══ Source information
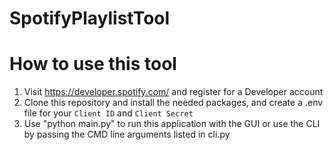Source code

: # SpotifyPlaylistTool


# How to use this tool
1. Visit https://developer.spotify.com/ and register for a Developer account
2. Clone this repository and install the needed packages, and create a .env file for your `Client ID` and `Client Secret`
3. Use "python main.py" to run this application with the GUI or use the CLI by passing the CMD line arguments listed in cli.py

 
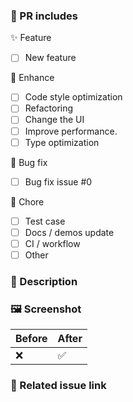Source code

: ### 🤔 PR includes

<!-- Add completed items in this PR, and change [ ] to [x]. -->

✨ Feature

- [ ] New feature

🎨 Enhance

- [ ] Code style optimization
- [ ] Refactoring
- [ ] Change the UI
- [ ] Improve performance.
- [ ] Type optimization

🐛 Bug fix

- [ ] Bug fix issue #0

🔧 Chore

- [ ] Test case
- [ ] Docs / demos update
- [ ] CI / workflow
- [ ] Other

### 📝 Description

### 🖼️ Screenshot
|  Before  |  After  |
|----|----|
|  ❌  |  ✅  |

### 🔗 Related issue link
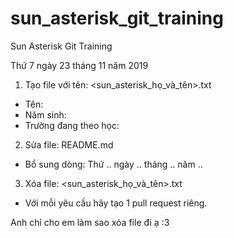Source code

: # sun_asterisk_git_training

Sun Asterisk Git Training

Thứ 7 ngày 23 tháng 11 năm 2019

1. Tạo file với tên: <sun_asterisk_họ_và_tên>.txt
- Tên:
- Năm sinh:
- Trường đang theo học:
2. Sửa file: README.md
- Bổ sung dòng: Thứ .. ngày .. tháng .. năm ..
3. Xóa file: <sun_asterisk_họ_và_tên>.txt
- Với mỗi yêu cầu hãy tạo 1 pull request riêng.
 
 Anh chỉ cho em làm sao xóa file đi ạ :3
════
* What the task requires:
Go through the entries above and report every line in which the word "optimization" appears.

* Exercise answer:
- [ ] Code style optimization
- [ ] Type optimization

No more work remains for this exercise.